───── Dataset entries ─────
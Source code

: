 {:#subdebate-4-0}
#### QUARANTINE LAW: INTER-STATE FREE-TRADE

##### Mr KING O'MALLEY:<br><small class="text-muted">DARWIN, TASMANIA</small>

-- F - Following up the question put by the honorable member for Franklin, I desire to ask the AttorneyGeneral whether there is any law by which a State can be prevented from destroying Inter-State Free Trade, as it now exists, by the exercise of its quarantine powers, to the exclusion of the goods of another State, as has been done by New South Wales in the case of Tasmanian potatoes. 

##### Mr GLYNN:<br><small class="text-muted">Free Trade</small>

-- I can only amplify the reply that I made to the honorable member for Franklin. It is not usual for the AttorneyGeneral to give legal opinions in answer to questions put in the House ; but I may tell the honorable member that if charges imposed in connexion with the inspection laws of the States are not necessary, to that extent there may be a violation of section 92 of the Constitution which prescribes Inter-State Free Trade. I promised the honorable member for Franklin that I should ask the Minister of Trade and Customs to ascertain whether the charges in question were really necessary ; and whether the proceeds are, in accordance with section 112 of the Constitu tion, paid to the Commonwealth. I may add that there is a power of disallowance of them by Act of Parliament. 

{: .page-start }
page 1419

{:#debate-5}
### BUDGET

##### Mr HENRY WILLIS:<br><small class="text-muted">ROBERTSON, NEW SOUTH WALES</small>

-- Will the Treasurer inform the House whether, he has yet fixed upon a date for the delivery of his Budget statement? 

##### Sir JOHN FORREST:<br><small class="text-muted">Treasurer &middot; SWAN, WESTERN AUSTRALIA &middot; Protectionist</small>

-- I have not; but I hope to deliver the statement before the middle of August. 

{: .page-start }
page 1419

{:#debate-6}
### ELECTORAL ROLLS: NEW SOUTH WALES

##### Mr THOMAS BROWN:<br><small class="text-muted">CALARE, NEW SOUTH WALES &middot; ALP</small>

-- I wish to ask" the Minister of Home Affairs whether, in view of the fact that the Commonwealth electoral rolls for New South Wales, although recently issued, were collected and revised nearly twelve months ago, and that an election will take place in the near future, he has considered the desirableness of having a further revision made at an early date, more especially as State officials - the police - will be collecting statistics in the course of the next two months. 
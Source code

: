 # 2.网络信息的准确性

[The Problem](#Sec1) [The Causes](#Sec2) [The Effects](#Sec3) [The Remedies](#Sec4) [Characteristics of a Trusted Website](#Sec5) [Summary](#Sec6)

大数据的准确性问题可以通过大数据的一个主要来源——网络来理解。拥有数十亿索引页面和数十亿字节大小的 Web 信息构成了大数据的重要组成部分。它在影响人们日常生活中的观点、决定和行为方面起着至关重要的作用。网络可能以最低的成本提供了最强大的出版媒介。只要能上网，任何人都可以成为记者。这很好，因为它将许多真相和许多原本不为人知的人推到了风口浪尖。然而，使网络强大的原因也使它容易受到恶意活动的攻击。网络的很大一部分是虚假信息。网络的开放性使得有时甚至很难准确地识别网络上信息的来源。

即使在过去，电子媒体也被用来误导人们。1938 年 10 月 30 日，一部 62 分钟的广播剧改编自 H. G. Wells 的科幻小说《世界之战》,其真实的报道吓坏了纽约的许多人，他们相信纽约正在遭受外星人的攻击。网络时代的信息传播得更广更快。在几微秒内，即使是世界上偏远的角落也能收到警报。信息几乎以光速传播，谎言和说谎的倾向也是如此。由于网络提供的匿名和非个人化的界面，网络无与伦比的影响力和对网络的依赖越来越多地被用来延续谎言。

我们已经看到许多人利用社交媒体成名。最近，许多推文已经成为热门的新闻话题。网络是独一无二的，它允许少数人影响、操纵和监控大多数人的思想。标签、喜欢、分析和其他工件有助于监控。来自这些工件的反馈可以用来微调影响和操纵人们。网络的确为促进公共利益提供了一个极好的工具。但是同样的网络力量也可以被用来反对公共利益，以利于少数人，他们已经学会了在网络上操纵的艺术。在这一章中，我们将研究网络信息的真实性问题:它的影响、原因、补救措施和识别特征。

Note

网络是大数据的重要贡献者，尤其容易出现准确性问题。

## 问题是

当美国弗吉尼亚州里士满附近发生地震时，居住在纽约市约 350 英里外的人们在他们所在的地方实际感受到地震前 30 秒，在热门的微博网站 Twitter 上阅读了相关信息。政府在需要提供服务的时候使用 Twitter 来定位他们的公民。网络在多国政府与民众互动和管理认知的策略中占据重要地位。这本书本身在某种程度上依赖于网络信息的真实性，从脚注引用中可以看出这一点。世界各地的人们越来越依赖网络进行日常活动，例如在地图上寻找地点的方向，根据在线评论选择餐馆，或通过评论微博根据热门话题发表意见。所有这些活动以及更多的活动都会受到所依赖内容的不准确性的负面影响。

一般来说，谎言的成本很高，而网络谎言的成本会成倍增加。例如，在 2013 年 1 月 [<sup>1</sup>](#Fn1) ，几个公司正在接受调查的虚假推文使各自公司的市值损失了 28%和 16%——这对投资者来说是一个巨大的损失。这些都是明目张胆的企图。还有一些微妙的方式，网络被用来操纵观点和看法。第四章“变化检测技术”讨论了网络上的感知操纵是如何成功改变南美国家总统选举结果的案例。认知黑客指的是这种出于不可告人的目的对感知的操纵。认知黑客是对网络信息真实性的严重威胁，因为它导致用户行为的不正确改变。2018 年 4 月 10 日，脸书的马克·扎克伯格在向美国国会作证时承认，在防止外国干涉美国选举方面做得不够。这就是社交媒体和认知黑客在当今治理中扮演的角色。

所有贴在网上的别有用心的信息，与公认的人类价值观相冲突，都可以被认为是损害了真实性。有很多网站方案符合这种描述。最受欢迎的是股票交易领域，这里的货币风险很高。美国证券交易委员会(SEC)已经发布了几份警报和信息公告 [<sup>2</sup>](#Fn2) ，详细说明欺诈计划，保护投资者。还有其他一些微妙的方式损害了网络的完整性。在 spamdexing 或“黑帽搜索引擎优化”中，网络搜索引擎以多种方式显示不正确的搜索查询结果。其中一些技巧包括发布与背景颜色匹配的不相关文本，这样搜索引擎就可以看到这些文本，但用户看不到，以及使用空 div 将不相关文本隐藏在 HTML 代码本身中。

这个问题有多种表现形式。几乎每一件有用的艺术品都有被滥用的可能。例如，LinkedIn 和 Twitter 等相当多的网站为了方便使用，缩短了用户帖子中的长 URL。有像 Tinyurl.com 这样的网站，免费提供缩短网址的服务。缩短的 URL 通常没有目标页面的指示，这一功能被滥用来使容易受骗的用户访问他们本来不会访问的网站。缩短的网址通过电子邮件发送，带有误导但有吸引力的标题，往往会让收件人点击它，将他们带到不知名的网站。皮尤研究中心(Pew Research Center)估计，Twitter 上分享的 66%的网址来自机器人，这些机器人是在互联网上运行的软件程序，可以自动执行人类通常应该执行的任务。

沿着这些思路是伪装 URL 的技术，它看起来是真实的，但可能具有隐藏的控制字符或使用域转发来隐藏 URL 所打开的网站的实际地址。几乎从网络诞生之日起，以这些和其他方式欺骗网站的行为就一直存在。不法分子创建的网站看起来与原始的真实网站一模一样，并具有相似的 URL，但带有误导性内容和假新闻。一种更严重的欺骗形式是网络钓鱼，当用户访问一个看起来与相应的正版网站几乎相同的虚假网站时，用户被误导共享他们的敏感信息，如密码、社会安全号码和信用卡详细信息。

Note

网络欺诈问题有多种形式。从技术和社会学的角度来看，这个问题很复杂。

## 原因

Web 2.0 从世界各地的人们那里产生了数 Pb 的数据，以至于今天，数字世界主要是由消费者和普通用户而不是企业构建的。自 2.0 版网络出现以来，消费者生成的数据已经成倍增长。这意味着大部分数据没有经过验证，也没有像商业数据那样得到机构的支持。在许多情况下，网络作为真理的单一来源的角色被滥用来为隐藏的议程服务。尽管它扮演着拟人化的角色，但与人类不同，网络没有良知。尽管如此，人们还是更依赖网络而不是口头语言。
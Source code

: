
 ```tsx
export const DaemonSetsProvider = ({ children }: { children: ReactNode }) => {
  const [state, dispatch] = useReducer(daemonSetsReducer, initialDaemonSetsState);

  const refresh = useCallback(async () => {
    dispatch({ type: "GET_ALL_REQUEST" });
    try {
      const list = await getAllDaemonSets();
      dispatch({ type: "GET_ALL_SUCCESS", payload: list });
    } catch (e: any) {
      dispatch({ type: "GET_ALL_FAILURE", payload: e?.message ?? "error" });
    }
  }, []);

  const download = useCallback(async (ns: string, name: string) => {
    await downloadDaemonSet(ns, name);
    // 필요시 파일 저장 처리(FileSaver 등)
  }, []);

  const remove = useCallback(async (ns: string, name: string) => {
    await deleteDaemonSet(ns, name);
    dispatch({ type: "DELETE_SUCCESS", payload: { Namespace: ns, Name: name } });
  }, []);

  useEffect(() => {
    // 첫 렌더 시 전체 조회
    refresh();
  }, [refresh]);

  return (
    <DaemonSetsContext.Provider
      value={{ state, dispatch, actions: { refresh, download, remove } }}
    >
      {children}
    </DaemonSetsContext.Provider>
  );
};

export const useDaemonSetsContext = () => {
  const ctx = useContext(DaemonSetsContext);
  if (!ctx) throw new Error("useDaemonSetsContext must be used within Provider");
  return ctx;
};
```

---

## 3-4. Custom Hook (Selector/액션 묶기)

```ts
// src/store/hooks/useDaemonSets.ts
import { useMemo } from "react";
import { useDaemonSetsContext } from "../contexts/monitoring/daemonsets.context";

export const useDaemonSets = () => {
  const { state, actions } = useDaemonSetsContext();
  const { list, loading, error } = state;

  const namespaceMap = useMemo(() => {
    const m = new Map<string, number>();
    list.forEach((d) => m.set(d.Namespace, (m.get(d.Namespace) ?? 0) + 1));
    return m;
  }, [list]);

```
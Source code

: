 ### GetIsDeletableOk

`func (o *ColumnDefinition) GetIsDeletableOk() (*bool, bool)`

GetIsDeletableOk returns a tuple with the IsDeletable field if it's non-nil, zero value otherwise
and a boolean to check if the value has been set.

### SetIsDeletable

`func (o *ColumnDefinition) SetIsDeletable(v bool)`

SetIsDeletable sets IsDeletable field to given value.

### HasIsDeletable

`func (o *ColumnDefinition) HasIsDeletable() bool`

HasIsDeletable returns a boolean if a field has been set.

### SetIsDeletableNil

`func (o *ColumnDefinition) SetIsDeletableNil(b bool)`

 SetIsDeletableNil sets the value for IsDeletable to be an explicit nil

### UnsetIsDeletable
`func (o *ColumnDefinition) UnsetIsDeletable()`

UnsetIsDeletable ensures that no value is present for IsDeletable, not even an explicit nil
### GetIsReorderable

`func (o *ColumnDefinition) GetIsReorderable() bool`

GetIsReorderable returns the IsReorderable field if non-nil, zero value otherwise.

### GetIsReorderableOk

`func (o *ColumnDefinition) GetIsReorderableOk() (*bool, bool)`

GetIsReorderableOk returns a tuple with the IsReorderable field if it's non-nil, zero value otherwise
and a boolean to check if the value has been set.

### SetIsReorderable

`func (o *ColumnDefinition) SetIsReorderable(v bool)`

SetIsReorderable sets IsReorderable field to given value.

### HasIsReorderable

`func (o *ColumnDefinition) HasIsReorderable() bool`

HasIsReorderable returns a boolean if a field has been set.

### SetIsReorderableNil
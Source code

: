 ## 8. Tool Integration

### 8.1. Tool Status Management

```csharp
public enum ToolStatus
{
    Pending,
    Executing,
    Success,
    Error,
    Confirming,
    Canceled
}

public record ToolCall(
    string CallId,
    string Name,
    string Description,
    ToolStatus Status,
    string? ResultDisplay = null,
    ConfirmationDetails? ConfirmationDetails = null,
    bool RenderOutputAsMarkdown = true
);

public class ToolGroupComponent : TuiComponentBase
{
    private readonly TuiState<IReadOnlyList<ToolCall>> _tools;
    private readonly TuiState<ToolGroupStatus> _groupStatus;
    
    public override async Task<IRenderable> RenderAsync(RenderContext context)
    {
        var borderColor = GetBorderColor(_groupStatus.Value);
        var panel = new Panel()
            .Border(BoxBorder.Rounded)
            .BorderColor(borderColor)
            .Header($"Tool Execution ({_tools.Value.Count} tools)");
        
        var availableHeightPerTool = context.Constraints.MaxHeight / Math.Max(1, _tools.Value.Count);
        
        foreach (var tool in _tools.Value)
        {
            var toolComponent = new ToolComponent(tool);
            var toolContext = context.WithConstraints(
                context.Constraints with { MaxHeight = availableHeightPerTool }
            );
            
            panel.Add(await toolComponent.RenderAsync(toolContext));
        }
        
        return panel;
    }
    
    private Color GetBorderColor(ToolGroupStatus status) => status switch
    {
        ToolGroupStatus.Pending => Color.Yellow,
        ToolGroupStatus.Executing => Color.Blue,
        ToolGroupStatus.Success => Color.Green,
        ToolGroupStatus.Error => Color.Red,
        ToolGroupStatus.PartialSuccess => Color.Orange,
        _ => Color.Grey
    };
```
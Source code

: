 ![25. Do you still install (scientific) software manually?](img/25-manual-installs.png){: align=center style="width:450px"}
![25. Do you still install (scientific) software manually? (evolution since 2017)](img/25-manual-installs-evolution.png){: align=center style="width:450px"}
─────
Output exactly the lines of the records from the first through the one bearing "-- F - Following", both ends included.

Task solution
Source code

: {:#subdebate-4-0}
#### QUARANTINE LAW: INTER-STATE FREE-TRADE

##### Mr KING O'MALLEY:<br><small class="text-muted">DARWIN, TASMANIA</small>

-- F - Following up the question put by the honorable member for Franklin, I desire to ask the AttorneyGeneral whether there is any law by which a State can be prevented from destroying Inter-State Free Trade, as it now exists, by the exercise of its quarantine powers, to the exclusion of the goods of another State, as has been done by New South Wales in the case of Tasmanian potatoes. 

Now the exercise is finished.